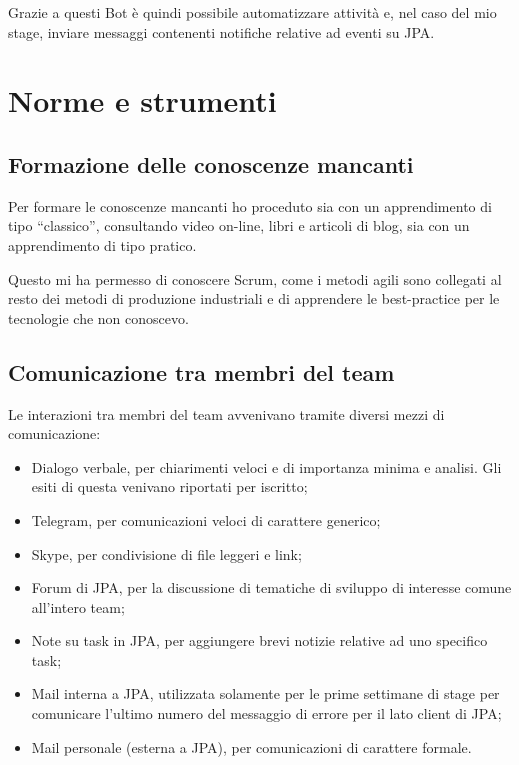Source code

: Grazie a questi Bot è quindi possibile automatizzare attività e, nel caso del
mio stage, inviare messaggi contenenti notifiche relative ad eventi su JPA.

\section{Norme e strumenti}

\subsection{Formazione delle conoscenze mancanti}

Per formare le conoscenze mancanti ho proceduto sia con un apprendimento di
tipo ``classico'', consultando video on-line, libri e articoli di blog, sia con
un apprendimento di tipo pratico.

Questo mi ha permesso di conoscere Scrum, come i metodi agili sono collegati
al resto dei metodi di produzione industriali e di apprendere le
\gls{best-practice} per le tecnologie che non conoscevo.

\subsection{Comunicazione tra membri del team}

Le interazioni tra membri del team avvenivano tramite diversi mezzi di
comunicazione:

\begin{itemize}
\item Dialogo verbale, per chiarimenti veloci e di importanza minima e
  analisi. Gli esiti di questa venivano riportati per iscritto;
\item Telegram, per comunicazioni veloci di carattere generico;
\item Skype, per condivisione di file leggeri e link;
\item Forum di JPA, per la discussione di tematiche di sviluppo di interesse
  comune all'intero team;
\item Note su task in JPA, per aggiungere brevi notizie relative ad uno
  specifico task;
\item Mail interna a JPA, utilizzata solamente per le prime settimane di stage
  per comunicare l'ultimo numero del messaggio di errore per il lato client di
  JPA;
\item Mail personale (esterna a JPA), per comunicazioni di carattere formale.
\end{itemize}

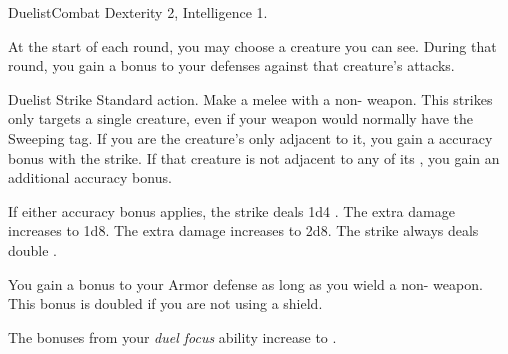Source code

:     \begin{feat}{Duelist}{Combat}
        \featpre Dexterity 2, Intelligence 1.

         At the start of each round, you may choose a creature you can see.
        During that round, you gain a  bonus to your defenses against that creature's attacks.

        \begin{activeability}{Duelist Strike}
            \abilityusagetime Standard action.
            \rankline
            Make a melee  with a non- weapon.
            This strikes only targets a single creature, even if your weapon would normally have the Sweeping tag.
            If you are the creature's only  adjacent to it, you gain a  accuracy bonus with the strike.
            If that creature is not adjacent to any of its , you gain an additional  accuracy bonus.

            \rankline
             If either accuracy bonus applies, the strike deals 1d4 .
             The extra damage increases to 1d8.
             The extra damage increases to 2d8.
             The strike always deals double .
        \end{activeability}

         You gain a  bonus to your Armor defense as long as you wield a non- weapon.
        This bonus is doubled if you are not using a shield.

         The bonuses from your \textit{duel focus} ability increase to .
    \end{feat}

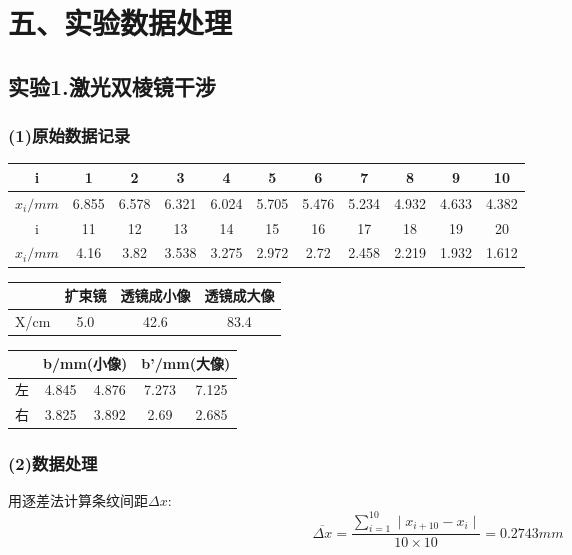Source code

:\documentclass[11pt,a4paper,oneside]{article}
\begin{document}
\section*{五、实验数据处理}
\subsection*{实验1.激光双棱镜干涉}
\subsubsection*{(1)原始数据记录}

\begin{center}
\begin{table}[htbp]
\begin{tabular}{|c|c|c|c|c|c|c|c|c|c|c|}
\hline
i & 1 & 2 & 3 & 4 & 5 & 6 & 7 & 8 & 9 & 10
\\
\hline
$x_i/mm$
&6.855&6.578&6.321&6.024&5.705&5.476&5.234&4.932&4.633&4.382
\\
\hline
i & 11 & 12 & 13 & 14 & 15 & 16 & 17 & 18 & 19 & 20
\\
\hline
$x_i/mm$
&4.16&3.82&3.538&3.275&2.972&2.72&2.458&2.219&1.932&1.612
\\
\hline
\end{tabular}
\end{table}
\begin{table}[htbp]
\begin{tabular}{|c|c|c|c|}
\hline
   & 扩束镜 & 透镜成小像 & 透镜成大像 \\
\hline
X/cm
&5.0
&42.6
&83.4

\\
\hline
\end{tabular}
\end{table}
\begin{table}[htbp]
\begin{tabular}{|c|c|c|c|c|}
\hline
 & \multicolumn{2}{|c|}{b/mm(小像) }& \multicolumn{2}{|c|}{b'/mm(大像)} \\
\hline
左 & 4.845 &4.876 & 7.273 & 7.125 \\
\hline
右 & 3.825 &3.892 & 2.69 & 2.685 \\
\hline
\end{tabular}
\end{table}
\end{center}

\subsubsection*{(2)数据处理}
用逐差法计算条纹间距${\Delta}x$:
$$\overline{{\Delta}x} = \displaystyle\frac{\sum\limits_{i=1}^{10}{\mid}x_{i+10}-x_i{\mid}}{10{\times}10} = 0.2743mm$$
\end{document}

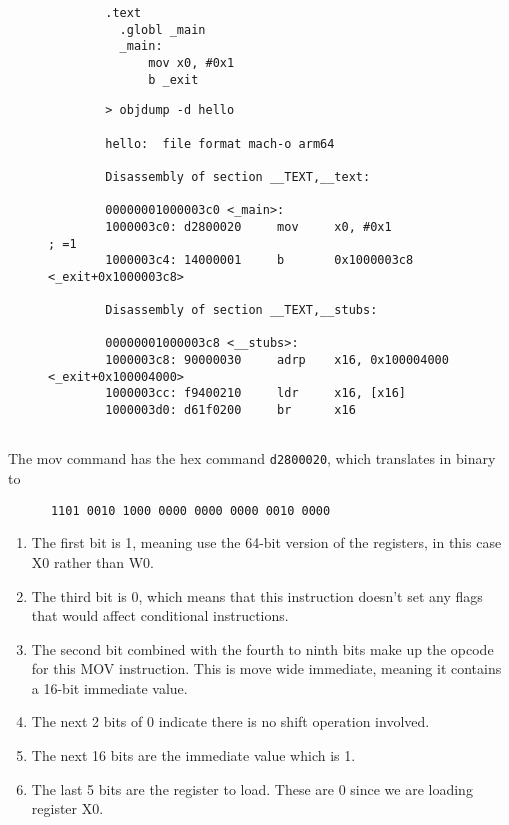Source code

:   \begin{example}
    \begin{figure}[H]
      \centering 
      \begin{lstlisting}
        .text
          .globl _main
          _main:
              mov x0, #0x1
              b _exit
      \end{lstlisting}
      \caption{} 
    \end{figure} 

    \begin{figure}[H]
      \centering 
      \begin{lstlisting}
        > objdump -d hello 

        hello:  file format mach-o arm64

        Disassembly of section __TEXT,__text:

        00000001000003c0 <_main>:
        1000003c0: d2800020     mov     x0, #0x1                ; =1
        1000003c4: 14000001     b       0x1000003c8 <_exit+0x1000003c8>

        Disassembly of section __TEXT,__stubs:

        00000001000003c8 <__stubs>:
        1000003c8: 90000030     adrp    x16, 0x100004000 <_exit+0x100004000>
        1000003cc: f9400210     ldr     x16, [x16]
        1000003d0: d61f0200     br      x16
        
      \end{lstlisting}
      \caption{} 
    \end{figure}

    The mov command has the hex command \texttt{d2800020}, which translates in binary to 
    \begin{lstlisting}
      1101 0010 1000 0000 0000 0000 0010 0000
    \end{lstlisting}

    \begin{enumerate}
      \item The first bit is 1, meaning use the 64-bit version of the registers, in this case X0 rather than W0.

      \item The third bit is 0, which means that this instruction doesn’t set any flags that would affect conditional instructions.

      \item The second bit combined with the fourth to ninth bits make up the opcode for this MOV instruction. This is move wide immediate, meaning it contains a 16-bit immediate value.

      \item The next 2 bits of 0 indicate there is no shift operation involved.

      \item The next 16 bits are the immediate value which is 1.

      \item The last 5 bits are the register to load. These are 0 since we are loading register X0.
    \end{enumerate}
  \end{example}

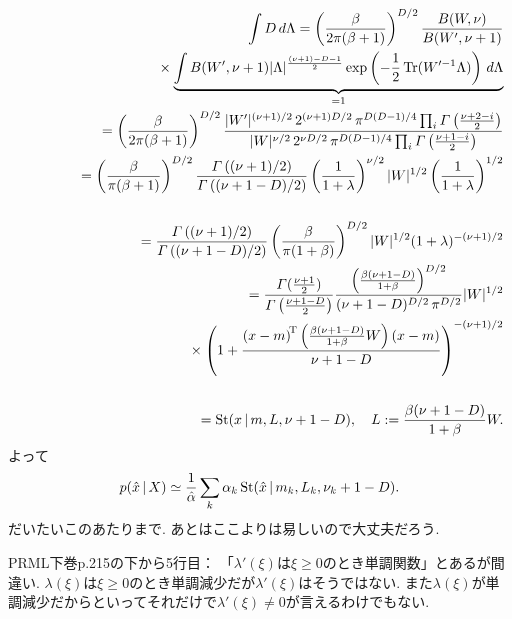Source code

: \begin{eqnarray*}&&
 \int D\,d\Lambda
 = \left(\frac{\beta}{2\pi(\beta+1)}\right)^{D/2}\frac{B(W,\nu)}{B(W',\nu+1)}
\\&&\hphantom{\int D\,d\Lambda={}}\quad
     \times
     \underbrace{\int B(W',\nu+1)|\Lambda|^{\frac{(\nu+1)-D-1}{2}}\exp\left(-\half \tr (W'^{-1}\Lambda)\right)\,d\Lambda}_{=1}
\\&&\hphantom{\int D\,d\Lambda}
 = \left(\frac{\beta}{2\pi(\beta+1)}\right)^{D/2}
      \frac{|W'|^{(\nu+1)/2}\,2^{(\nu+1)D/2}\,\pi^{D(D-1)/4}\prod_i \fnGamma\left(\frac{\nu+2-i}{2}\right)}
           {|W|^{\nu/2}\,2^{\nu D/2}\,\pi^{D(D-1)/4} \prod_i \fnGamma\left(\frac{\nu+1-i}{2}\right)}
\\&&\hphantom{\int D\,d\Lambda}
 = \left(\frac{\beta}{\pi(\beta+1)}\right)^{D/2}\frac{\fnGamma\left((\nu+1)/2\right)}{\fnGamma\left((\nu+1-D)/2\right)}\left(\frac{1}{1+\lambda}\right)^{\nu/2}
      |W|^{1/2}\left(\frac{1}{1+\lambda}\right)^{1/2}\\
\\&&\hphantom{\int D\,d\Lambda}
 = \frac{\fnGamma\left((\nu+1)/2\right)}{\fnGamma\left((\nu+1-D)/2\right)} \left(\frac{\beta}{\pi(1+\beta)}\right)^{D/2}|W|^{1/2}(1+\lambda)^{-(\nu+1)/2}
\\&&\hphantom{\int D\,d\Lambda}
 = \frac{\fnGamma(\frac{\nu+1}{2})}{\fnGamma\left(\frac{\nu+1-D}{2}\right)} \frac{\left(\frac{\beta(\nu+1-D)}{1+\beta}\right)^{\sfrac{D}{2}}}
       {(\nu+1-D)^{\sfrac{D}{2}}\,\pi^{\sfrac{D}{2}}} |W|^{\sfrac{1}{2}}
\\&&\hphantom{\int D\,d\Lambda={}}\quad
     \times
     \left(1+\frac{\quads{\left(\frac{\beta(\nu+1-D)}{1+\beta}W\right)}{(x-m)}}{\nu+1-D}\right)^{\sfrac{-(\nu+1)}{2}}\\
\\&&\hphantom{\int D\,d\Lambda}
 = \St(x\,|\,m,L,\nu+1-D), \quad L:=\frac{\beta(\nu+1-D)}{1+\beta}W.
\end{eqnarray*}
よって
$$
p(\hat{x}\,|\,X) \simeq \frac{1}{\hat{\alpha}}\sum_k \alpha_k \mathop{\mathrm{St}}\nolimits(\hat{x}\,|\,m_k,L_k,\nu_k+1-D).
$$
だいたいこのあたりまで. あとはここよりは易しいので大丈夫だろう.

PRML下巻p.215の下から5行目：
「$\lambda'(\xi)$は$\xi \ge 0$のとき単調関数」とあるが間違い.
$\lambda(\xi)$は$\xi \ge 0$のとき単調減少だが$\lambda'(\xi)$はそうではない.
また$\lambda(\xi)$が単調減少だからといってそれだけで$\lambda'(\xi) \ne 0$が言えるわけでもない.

▶ Action item:
Copy each line of the listing above that contains the word "instruction".

▶ Result for this task:
      \item The third bit is 0, which means that this instruction doesn’t set any flags that would affect conditional instructions.
      \item The second bit combined with the fourth to ninth bits make up the opcode for this MOV instruction. This is move wide immediate, meaning it contains a 16-bit immediate value.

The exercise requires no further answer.